Collected data:
● ● ● ● ●
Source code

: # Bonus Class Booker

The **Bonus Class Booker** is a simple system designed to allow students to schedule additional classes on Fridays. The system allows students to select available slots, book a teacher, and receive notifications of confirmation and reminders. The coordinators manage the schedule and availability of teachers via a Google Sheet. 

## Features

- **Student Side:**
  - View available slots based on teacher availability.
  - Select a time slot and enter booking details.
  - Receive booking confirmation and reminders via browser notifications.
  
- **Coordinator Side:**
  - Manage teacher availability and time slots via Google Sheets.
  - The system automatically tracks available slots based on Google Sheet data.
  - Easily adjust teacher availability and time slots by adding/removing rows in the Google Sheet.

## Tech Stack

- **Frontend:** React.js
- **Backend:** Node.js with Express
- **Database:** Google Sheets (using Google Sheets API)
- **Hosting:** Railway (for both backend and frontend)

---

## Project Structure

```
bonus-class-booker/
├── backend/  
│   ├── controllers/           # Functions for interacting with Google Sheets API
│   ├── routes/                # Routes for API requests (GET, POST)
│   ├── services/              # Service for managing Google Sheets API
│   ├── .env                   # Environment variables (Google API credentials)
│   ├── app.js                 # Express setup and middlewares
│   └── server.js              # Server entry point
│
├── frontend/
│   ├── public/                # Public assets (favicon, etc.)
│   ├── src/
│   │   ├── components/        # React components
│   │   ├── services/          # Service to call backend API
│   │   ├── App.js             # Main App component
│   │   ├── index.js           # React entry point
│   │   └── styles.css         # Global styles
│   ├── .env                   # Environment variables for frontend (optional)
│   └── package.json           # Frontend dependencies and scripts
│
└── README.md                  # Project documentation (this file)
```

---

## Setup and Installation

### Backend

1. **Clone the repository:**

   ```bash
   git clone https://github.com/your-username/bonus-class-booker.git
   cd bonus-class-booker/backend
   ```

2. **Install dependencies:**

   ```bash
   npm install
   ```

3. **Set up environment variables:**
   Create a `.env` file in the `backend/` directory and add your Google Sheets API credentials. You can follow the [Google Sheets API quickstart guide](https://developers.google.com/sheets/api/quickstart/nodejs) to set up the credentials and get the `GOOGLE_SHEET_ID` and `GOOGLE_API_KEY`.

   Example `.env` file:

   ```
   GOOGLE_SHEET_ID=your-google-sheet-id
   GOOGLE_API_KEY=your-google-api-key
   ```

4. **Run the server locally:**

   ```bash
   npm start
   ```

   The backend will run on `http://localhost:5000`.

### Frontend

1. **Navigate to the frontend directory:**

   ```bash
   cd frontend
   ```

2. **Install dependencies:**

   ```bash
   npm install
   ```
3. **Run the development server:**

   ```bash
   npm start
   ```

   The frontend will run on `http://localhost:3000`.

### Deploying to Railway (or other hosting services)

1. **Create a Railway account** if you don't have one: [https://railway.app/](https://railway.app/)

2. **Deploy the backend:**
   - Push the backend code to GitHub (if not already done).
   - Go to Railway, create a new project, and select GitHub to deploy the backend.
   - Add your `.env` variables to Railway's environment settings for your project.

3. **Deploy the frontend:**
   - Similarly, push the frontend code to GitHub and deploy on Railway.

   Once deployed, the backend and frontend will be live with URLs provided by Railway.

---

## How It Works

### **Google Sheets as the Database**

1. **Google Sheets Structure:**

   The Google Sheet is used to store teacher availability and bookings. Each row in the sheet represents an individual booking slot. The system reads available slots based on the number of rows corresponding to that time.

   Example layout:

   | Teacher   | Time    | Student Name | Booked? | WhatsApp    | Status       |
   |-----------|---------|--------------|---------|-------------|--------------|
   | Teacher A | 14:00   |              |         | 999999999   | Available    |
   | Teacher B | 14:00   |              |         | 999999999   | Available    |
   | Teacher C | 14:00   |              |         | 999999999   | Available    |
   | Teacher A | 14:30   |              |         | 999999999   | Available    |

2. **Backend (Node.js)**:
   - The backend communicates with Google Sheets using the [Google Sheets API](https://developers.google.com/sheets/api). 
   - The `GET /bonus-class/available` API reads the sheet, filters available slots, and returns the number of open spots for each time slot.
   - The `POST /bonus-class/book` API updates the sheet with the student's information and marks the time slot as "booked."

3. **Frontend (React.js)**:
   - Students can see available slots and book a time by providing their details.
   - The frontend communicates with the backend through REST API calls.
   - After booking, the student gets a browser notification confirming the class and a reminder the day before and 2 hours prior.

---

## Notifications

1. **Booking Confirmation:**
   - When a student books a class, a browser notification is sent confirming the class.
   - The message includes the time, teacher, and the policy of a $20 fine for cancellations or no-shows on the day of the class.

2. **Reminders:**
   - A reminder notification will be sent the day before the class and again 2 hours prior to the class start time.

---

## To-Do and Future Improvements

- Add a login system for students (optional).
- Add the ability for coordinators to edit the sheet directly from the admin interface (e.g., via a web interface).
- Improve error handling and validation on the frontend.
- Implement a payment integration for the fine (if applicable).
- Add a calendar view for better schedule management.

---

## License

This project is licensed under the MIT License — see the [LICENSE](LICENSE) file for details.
● ● ● ● ●
▶ AIM OF THE TASK: For every line in the data above that has the string "schedule", return that line.

▶ ANSWER SPACE:
The **Bonus Class Booker** is a simple system designed to allow students to schedule additional classes on Fridays. The system allows students to select available slots, book a teacher, and receive notifications of confirmation and reminders. The coordinators manage the schedule and availability of teachers via a Google Sheet. 
- Add a calendar view for better schedule management.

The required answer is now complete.